Mortgage Rates Taking a Break - Moving Sideways
Mortgage rates are moving sideways so far today as we
have a better start this morning after days of continual selling. Nothing
significant, just a rest from selling led somewhat by the November housing
starts and permits. Since September, starts and permits have been
unpredictable, original reports subject to big revisions, nevertheless the
report was weak and surprised the housing market bullishness that was driven by
the NAHB housing market index yesterday that was the strongest since 2005 and
the biggest monthly increase in 20 years. Starts and permits have been
struggling with year-on-year starts down 6.9% and year-on-year permits down
6.6%. On the plus side, 15.4% gain in housing completions following a 6.3%
increase in October.
This morning the dollar has cooled from the recent
major increase against most global currencies. The quiet also helping the bond
markets that were also in major free-falls in prices.
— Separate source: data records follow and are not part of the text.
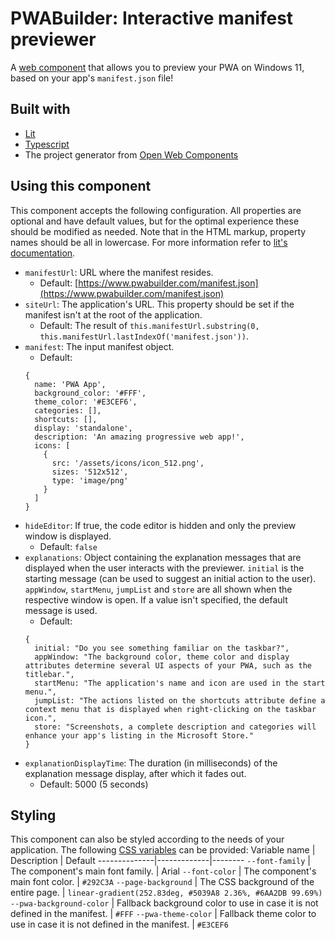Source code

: # PWABuilder: Interactive manifest previewer
A [web component](https://medium.com/pwabuilder/building-pwas-with-web-components-33f986bf8e4c) that allows you to preview your PWA on Windows 11, based on your app's `manifest.json` file!

## Built with
- [Lit](https://lit.dev/)
- [Typescript](https://www.typescriptlang.org/)
- The project generator from [Open Web Components](https://open-wc.org/docs/development/generator/)

## Using this component
This component accepts the following configuration. All properties are optional and have default values, but for the optimal experience these should be modified as needed.
Note that in the HTML markup, property names should be all in lowercase. For more information refer to [lit's documentation](https://lit.dev/docs/components/properties/#attributes).

- `manifestUrl`: URL where the manifest resides.
  - Default: [https://www.pwabuilder.com/manifest.json](https://www.pwabuilder.com/manifest.json)
- `siteUrl`: The application's URL. This property should be set if the manifest isn't at the root of the application.
  - Default: The result of `this.manifestUrl.substring(0, this.manifestUrl.lastIndexOf('manifest.json'))`.
- `manifest`: The input manifest object.
  - Default:
  ```
  {
    name: 'PWA App',
    background_color: '#FFF',
    theme_color: '#E3CEF6',
    categories: [],
    shortcuts: [],
    display: 'standalone',
    description: 'An amazing progressive web app!',
    icons: [
      {
        src: '/assets/icons/icon_512.png',
        sizes: '512x512',
        type: 'image/png'
      }
    ]
  }
  ```
- `hideEditor`: If true, the code editor is hidden and only the preview window is displayed.
  - Default: `false`
- `explanations`: Object containing the explanation messages that are displayed when the user interacts with the previewer. `initial` is the starting message (can be used to suggest an initial action to the user). `appWindow`, `startMenu`, `jumpList` and `store` are all shown when the respective window is open. If a value isn't specified, the default message is used.
  - Default:
  ```
  {
    initial: "Do you see something familiar on the taskbar?",
    appWindow: "The background color, theme color and display attributes determine several UI aspects of your PWA, such as the titlebar.",
    startMenu: "The application's name and icon are used in the start menu.",
    jumpList: "The actions listed on the shortcuts attribute define a context menu that is displayed when right-clicking on the taskbar icon.",
    store: "Screenshots, a complete description and categories will enhance your app's listing in the Microsoft Store."
  }
  ```
- `explanationDisplayTime`: The duration (in milliseconds) of the explanation message display, after which it fades out.
  - Default: 5000 (5 seconds)

## Styling
This component can also be styled according to the needs of your application. 
The following [CSS variables](https://developer.mozilla.org/en-US/docs/Web/CSS/--*) can be provided:
Variable name | Description | Default
--------------|-------------|--------
`--font-family` | The component's main font family. | Arial
`--font-color` | The component's main font color. | `#292C3A`
`--page-background` | The CSS background of the entire page. | `linear-gradient(252.83deg, #5039A8 2.36%, #6AA2DB 99.69%)`
`--pwa-background-color` | Fallback background color to use in case it is not defined in the manifest. | `#FFF`
`--pwa-theme-color` | Fallback theme color to use in case it is not defined in the manifest. | `#E3CEF6`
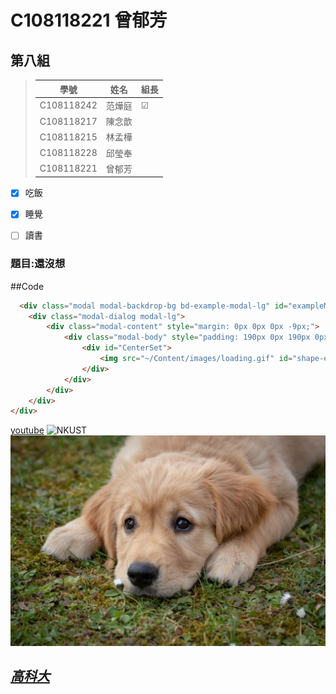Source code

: # C108118221 曾郁芳
## 第八組
>  學號       |  姓名  | 組長 |
> ------------|------ | -----|
> C108118242  | 范燁庭 |   ☑ |
> C108118217  | 陳念歆 |      |
> C108118215  | 林孟樺 |      |
> C108118228  | 邱瑩奉 |      |
> C108118221  | 曾郁芳 |      |
- [x] 吃飯
- [x] 睡覺
- [ ] 讀書


### 題目:還沒想

##Code
```html
  <div class="modal modal-backdrop-bg bd-example-modal-lg" id="exampleModal2.1" data-backdrop="static" data-keyboard="false" tabindex="-1" aria-labelledby="staticBackdropLabel" aria-hidden="true" style="width:100%">
    <div class="modal-dialog modal-lg">
        <div class="modal-content" style="margin: 0px 0px 0px -9px;">
            <div class="modal-body" style="padding: 190px 0px 190px 0px; border-radius: 4px;width:100%;">
                <div id="CenterSet">
                    <img src="~/Content/images/loading.gif" id="shape-ex6-img" style="width: 100px; height: 100px; display: block; margin: auto; ">
                </div>
            </div>
        </div>
    </div>
</div>
```

[youtube](https://www.youtube.com/)
![NKUST](https://www.nkust.edu.tw/var/file/0/1000/img/513/182513897.png "NKUST")
![dog](https://github.com/Tseng-Yu-Fang/2021_3B/blob/main/1.jpg "dog")
## *[高科大](https://www.nkust.edu.tw/)*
Since Wednesday’s FOMC
meeting markets have increased beliefs the Fed will be more aggressive in
increasing rates than was previously thought. For all the ink and comments
about the future of interest rates and the run-up in the equity markets that
the Trump victory has generated there isn’t any substantial fundamental reality
behind any of it yet. Markets believe a business man and not a politician will
change the eight-year economic malaise, revive growth, lower taxes, increase
wages and lead to inflation. Probably a good bet, at least it is a whole
different political world ahead. Our issue isn’t the direction of interest
rates or the strong rally in equities; it is the magnitude of the moves in the
compressed period - both over-extended and subject to a reality check at these
present levels of stock indexes.
Most of the comments about the FOMC meeting and the
belief that the Fed will make three increases in 2017 are the more aggressive
Fed in 2017. That is likely given the present state of belief about the Trump
presidency, but we are not completely out on that limb, still remember Dec 2015
when the Fed moved the FF rate higher for the first time in 10 years. At the
December meeting and in the aftermath Fed officials said the Fed would increase
the rate four times this year - markets got one. Here is the question bothering
me; the Fed’s own projections, regardless of the accuracy, show no growth over
2.0% until 2019 and no increase above 2.0% inflation also until 2019 - should
markets believe the Fed now?
So far today, we have seen some of the downward turn
given back as of 11:00AM, with MBS a positive 37BPS and the 10yr is at
2.58%. I still say to lock as the future
is so volatile, I cannot at all predict where the rates will go.